The fascinard pulsed a gentle white light every few heartbeats. It had never done this in all the time she had possessed it.
Lupara placed it on her mattress and closed the door to the cabin. She moved back to see that the light inside the fascinard had begun to spiral into a vortex and move towards the tip of the object. As she brought it closer to her face, the spiral slowed down.
An image was presented, an upward-looking perspective of a woman’s face. It was silhouetted against the sky but before long it became clearer.
The woman’s mouth was opening and closing, but no sound came. Suddenly the voice could be heard directly in Lupara’s head.
‘Your royal grace, queen of Dacianara.’
Birgitta? Lupara thought. It’s been a long time.
‘Too long, my lady.’
Are you in trouble? Lupara thought.
‘I don’t know,’ Birgitta said, still in Lupara’s mind. ‘I have been forced to leave Jarratox.
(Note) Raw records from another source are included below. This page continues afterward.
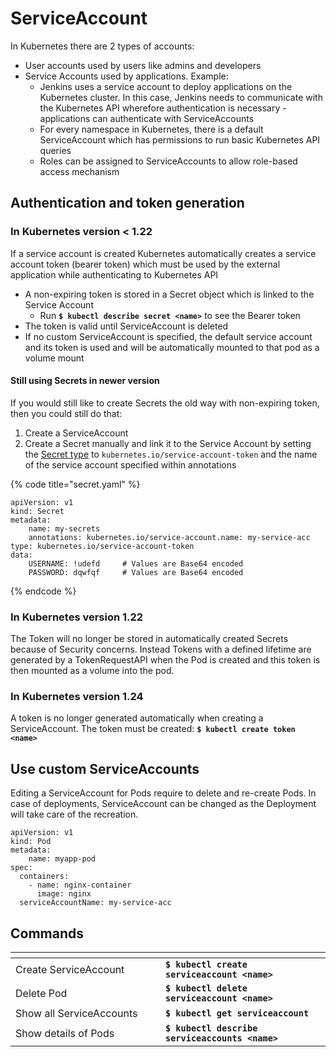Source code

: # ServiceAccount

In Kubernetes there are 2 types of accounts:

* User accounts used by users like admins and developers
* Service Accounts used by applications. Example:
  * Jenkins uses a service account to deploy applications on the Kubernetes cluster. In this case, Jenkins needs to communicate with the Kubernetes API wherefore authentication is necessary - applications can authenticate with ServiceAccounts
  * For every namespace in Kubernetes, there is a default ServiceAccount which has permissions to run basic Kubernetes API queries
  * Roles can be assigned to ServiceAccounts to allow role-based access mechanism

## Authentication and token generation

### In Kubernetes version < 1.22

If a service account is created Kubernetes automatically creates a service account token (bearer token) which must be used by the external application while authenticating to Kubernetes API

* A non-expiring token is stored in a Secret object which is linked to the Service Account
  * Run **`$ kubectl describe secret <name>`** to see the Bearer token
* The token is valid until ServiceAccount is deleted
* If no custom ServiceAccount is specified, the default service account and its token is used and will be automatically mounted to that pod as a volume mount

#### Still using Secrets in newer version

If you would still like to create Secrets the old way with non-expiring token, then you could still do that:

1. Create a ServiceAccount
2. Create a Secret manually and link it to the Service Account by setting the [Secret type](../configuration/secrets.md#types) to `kubernetes.io/service-account-token` and the name of the service account specified within annotations

{% code title="secret.yaml" %}
```
apiVersion: v1
kind: Secret
metadata:
    name: my-secrets
    annotations: kubernetes.io/service-account.name: my-service-acc
type: kubernetes.io/service-account-token
data:
    USERNAME: !udefd     # Values are Base64 encoded
    PASSWORD: dqwfqf     # Values are Base64 encoded
```
{% endcode %}

### In Kubernetes version 1.22

The Token will no longer be stored in automatically created Secrets because of Security concerns. Instead Tokens with a defined lifetime are generated by a TokenRequestAPI when the Pod is created and this token is then mounted as a volume into the pod.

### In Kubernetes version 1.24

A token is no longer generated automatically when creating a ServiceAccount. The token must be created: **`$ kubectl create token <name>`**

## Use custom ServiceAccounts

Editing a ServiceAccount for Pods require to delete and re-create Pods. In case of deployments, ServiceAccount can be changed as the Deployment will take care of the recreation.

```
apiVersion: v1
kind: Pod
metadata:
    name: myapp-pod
spec:
  containers:
    - name: nginx-container
      image: nginx
  serviceAccountName: my-service-acc
```

## Commands

<table data-header-hidden><thead><tr><th width="224"></th><th></th></tr></thead><tbody><tr><td>Create ServiceAccount</td><td><strong><code>$ kubectl create serviceaccount &#x3C;name></code></strong></td></tr><tr><td>Delete Pod</td><td><strong><code>$ kubectl delete serviceaccount &#x3C;name></code></strong></td></tr><tr><td>Show all ServiceAccounts</td><td><strong><code>$ kubectl get serviceaccount</code></strong></td></tr><tr><td>Show details of Pods</td><td><strong><code>$ kubectl describe serviceaccounts &#x3C;name></code></strong></td></tr></tbody></table>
I do not have the time to go into the complexities of the matter. But you should know that King Mardonius has brought the sisterhood under his control, bribed by the gift of a new vein of witchstones.’
This troubles you enough to leave?
‘It troubles me greatly. Especially with everything else going on in the world.’
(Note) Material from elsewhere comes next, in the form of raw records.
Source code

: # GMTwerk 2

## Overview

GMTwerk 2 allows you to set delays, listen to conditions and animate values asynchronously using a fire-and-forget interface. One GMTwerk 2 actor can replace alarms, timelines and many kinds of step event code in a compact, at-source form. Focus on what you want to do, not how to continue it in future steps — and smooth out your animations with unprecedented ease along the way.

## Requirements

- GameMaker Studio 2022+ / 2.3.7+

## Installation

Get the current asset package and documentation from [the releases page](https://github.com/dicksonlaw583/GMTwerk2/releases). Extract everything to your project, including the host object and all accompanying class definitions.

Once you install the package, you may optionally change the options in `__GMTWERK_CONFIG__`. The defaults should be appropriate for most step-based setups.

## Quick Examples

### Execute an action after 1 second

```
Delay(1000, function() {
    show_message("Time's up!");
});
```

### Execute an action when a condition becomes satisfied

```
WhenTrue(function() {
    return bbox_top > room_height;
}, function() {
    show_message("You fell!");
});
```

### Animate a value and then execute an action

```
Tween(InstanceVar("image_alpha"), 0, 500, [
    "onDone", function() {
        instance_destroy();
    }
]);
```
Lupara nodded grimly. The sisterhood joining forces with Mardonius is a fell blow indeed. But I’m pursuing my own plans to put a stop to his murderous acts.
‘This is fortunate indeed!’ Birgitta exclaimed. ‘By the source, if it is not too late, may I suggest a union?’
We only have plans to travel north, but we have no time in mind. We are at a very early stage of our planning. Where is your location?
‘We are currently walking towards Dweldor, a village in Brintassa.’
Do you know of the ruins in Burgassia, Lupara thought, the watchtower on the shores of the Silent Lake?
The image in the fascinard paused for a moment, the sound in Lupara’s head slightly out of kilter with the movement of Birgitta’s mouth. ‘I do.’
Let us convene there. If you reach it first, set up a camp. No one will be present. We will do likewise. And one more thing, Lupara thought. You mentioned ‘we’. Who else is with you?
‘Myself and a reliable young sister – she has studied under me for the past five years since I returned from your service. May I ask who else is in your party?’
I have some men, a former warrior of the First Legion, a good spymaster and . . . you remember Baradium Falls very well, I take it.
‘It is hard to forget such a tragedy.’
I have Xavir Argentum with me.
‘He’s free?’
He is. In a manner of speaking. We set him free.
‘Oh.’
This concerns you? Lupara thought.
‘No. But it is most unexpected . . . Most unexpected. I suppose it had to happen sooner or later, though . . . I will explain when we meet, for that will be the best time. Till the watchtower on the Silent Lake, my lady.’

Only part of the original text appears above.